▶ _TASK OBJECTIVE_: The records that follow should be copied in full, exactly as they read.

##### DATA FOR THIS TASK

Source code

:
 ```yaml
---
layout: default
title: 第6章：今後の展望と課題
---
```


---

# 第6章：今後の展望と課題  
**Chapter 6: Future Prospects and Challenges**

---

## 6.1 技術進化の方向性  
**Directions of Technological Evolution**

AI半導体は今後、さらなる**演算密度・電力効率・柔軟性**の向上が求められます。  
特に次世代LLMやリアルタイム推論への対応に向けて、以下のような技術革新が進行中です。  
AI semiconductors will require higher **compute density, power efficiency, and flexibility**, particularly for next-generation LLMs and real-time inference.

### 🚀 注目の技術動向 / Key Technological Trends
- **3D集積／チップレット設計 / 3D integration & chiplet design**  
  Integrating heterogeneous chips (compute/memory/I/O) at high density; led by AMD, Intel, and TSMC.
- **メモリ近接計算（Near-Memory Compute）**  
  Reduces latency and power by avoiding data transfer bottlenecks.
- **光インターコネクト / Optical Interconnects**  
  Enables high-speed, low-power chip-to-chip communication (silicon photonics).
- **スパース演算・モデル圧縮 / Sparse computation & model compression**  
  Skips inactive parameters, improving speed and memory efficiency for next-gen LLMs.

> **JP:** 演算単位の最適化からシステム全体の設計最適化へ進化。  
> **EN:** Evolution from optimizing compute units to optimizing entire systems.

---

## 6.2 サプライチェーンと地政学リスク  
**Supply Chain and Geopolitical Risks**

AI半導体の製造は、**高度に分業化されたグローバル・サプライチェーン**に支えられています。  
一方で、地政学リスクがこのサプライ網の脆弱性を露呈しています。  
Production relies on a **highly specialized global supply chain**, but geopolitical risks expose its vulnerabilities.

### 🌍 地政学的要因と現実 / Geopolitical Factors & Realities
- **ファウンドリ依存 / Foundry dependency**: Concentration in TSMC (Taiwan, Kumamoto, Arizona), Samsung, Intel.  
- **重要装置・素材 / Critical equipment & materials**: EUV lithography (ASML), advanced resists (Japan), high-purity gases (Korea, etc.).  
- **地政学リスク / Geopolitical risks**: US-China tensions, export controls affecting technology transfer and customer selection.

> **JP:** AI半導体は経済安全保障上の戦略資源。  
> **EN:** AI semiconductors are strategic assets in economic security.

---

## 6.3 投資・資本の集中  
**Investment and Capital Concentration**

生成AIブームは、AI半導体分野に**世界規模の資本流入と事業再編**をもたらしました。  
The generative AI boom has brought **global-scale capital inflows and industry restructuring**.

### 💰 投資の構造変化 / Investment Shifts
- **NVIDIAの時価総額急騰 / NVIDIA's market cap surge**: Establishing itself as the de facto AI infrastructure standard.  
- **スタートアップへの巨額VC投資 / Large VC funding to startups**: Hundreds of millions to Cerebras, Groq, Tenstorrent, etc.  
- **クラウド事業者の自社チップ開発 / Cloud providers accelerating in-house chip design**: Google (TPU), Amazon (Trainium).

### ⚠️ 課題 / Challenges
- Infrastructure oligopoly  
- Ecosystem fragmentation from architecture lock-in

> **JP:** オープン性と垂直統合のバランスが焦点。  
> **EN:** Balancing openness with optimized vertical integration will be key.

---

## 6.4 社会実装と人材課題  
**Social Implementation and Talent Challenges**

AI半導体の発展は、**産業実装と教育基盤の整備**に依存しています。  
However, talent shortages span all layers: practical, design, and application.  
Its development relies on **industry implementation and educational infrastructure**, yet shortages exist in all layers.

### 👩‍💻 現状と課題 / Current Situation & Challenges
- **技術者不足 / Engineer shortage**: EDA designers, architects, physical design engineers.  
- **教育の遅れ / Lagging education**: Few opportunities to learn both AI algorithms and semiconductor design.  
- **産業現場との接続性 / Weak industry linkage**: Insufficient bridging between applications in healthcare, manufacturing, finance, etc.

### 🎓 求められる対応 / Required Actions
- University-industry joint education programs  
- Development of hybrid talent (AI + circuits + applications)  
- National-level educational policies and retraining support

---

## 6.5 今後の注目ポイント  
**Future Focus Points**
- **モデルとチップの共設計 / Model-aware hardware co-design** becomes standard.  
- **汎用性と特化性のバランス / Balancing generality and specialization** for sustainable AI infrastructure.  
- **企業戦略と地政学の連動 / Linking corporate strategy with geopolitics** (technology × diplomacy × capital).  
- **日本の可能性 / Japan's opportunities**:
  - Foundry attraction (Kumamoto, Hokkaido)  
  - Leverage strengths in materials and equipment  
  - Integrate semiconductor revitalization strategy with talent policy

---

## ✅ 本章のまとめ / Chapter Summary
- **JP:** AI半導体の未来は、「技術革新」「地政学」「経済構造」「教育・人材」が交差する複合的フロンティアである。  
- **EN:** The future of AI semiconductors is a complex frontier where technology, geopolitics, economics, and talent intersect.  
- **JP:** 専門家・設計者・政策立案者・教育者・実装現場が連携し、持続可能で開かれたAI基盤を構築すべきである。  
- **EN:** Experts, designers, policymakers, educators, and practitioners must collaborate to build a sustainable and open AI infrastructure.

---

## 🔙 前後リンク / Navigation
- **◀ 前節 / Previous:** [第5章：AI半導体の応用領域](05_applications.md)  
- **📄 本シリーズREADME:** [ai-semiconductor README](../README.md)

##########

▶ _COMPLETED EXERCISE_:
Source code

:
 ```yaml
---
layout: default
title: 第6章：今後の展望と課題
---
```


---

# 第6章：今後の展望と課題  
**Chapter 6: Future Prospects and Challenges**

---

## 6.1 技術進化の方向性  
**Directions of Technological Evolution**

AI半導体は今後、さらなる**演算密度・電力効率・柔軟性**の向上が求められます。  
特に次世代LLMやリアルタイム推論への対応に向けて、以下のような技術革新が進行中です。  
AI semiconductors will require higher **compute density, power efficiency, and flexibility**, particularly for next-generation LLMs and real-time inference.

### 🚀 注目の技術動向 / Key Technological Trends
- **3D集積／チップレット設計 / 3D integration & chiplet design**  
  Integrating heterogeneous chips (compute/memory/I/O) at high density; led by AMD, Intel, and TSMC.
- **メモリ近接計算（Near-Memory Compute）**  
  Reduces latency and power by avoiding data transfer bottlenecks.
- **光インターコネクト / Optical Interconnects**  
  Enables high-speed, low-power chip-to-chip communication (silicon photonics).
- **スパース演算・モデル圧縮 / Sparse computation & model compression**  
  Skips inactive parameters, improving speed and memory efficiency for next-gen LLMs.

> **JP:** 演算単位の最適化からシステム全体の設計最適化へ進化。  
> **EN:** Evolution from optimizing compute units to optimizing entire systems.

---

## 6.2 サプライチェーンと地政学リスク  
**Supply Chain and Geopolitical Risks**

AI半導体の製造は、**高度に分業化されたグローバル・サプライチェーン**に支えられています。  
一方で、地政学リスクがこのサプライ網の脆弱性を露呈しています。  
Production relies on a **highly specialized global supply chain**, but geopolitical risks expose its vulnerabilities.

### 🌍 地政学的要因と現実 / Geopolitical Factors & Realities
- **ファウンドリ依存 / Foundry dependency**: Concentration in TSMC (Taiwan, Kumamoto, Arizona), Samsung, Intel.  
- **重要装置・素材 / Critical equipment & materials**: EUV lithography (ASML), advanced resists (Japan), high-purity gases (Korea, etc.).  
- **地政学リスク / Geopolitical risks**: US-China tensions, export controls affecting technology transfer and customer selection.

> **JP:** AI半導体は経済安全保障上の戦略資源。  
> **EN:** AI semiconductors are strategic assets in economic security.

---

## 6.3 投資・資本の集中  
**Investment and Capital Concentration**

生成AIブームは、AI半導体分野に**世界規模の資本流入と事業再編**をもたらしました。  
The generative AI boom has brought **global-scale capital inflows and industry restructuring**.

### 💰 投資の構造変化 / Investment Shifts
- **NVIDIAの時価総額急騰 / NVIDIA's market cap surge**: Establishing itself as the de facto AI infrastructure standard.  
- **スタートアップへの巨額VC投資 / Large VC funding to startups**: Hundreds of millions to Cerebras, Groq, Tenstorrent, etc.  
- **クラウド事業者の自社チップ開発 / Cloud providers accelerating in-house chip design**: Google (TPU), Amazon (Trainium).

### ⚠️ 課題 / Challenges
- Infrastructure oligopoly  
- Ecosystem fragmentation from architecture lock-in

> **JP:** オープン性と垂直統合のバランスが焦点。  
> **EN:** Balancing openness with optimized vertical integration will be key.

---

## 6.4 社会実装と人材課題  
**Social Implementation and Talent Challenges**

AI半導体の発展は、**産業実装と教育基盤の整備**に依存しています。  
However, talent shortages span all layers: practical, design, and application.  
Its development relies on **industry implementation and educational infrastructure**, yet shortages exist in all layers.

### 👩‍💻 現状と課題 / Current Situation & Challenges
- **技術者不足 / Engineer shortage**: EDA designers, architects, physical design engineers.  
- **教育の遅れ / Lagging education**: Few opportunities to learn both AI algorithms and semiconductor design.  
- **産業現場との接続性 / Weak industry linkage**: Insufficient bridging between applications in healthcare, manufacturing, finance, etc.

### 🎓 求められる対応 / Required Actions
- University-industry joint education programs  
- Development of hybrid talent (AI + circuits + applications)  
- National-level educational policies and retraining support

---

## 6.5 今後の注目ポイント  
**Future Focus Points**
- **モデルとチップの共設計 / Model-aware hardware co-design** becomes standard.  
- **汎用性と特化性のバランス / Balancing generality and specialization** for sustainable AI infrastructure.  
- **企業戦略と地政学の連動 / Linking corporate strategy with geopolitics** (technology × diplomacy × capital).  
- **日本の可能性 / Japan's opportunities**:
  - Foundry attraction (Kumamoto, Hokkaido)  
  - Leverage strengths in materials and equipment  
  - Integrate semiconductor revitalization strategy with talent policy

---

## ✅ 本章のまとめ / Chapter Summary
- **JP:** AI半導体の未来は、「技術革新」「地政学」「経済構造」「教育・人材」が交差する複合的フロンティアである。  
- **EN:** The future of AI semiconductors is a complex frontier where technology, geopolitics, economics, and talent intersect.  
- **JP:** 専門家・設計者・政策立案者・教育者・実装現場が連携し、持続可能で開かれたAI基盤を構築すべきである。  
- **EN:** Experts, designers, policymakers, educators, and practitioners must collaborate to build a sustainable and open AI infrastructure.

---

## 🔙 前後リンク / Navigation
- **◀ 前節 / Previous:** [第5章：AI半導体の応用領域](05_applications.md)  
- **📄 本シリーズREADME:** [ai-semiconductor README](../README.md)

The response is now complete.